Ce surprenant développement, intervenant après des années marquées par un rejet sans appel de toutes les propositions israéliennes et américaines, plan Trump compris, n’a pourtant pas fait la Une de la presse en France. Il faut dire qu’il dérange. Tout était déjà prêt pour protester contre une décision d’annexion israélienne considérée comme imminente. Les éditoriaux vengeurs, les réunions d’urgence des instances européennes, l’élaboration de sanctions, les manifestations de masse.

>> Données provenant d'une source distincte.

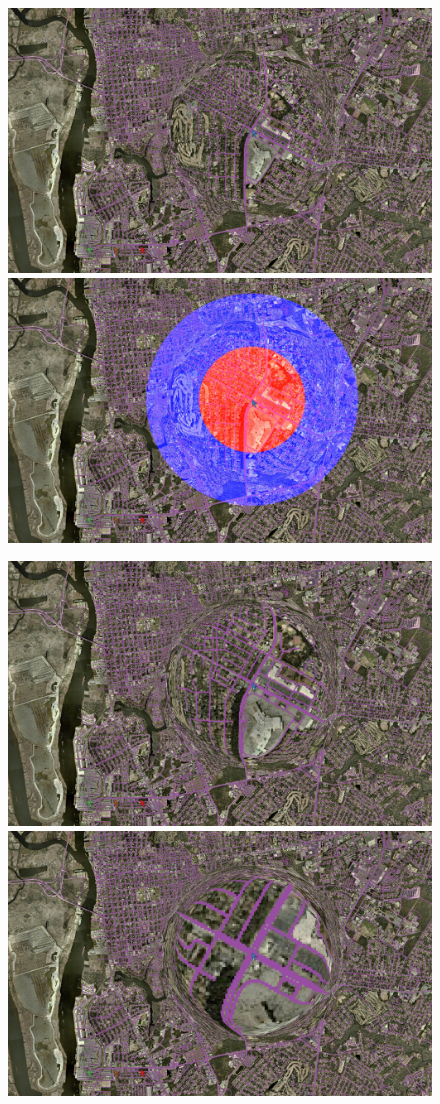 \begin{figure}[htp] \centering
    \includegraphics[width=0.49\linewidth]{img/s_r_5_zoom.jpg}
    \includegraphics[width=0.49\linewidth]{img/s_r_5_zoom_color.jpg}
    \vspace{3 mm}

    \includegraphics[width=0.49\linewidth]{img/s_r_10_zoom.jpg}
    \includegraphics[width=0.49\linewidth]{img/s_r_20_zoom.jpg}
    \vspace{3 mm}


\end{figure}
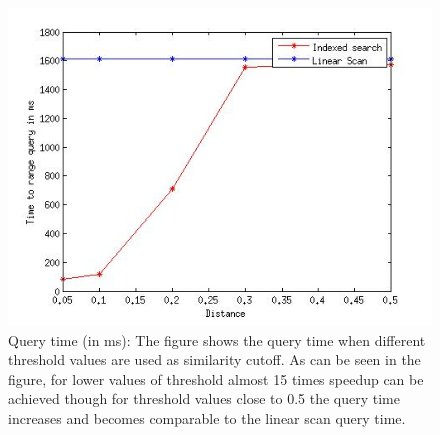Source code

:\begin{figure}[ht!]	
\centering
\includegraphics[width=0.35 \columnwidth]{img/query_time_100k_500p_100o_differentdist.jpg}
\caption{Query time (in ms): The figure shows the query time when different threshold values are used as similarity cutoff. As can be seen in the figure, for lower values of threshold almost 15 times speedup can be achieved though for threshold values close to 0.5 the query time increases and becomes comparable to the linear scan query time.}
\end{figure}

Et voilà que l’autorité palestinienne oublie sa partition.
On imagine l’embarras des chancelleries ; pire, que vont penser les partisans du BDS, et ceux qui clament en toute occasion «du fleuve – le Jourdain – à la mer, la Méditerranée, la Palestine sera libre ?» Va-t-il falloir reconnaître que, face à la volonté d’annexion d’Israël, les Palestiniens ont enfin compris qu’ils se devaient de réagir autrement que par des déclarations belliqueuses qui ont montré par le passé combien elles étaient creuses ? On se souvient que naguère Abou Mazen avait déclaré solennellement que le transfert à Jérusalem de l’ambassade américaine «ouvrirait les portes de l’enfer».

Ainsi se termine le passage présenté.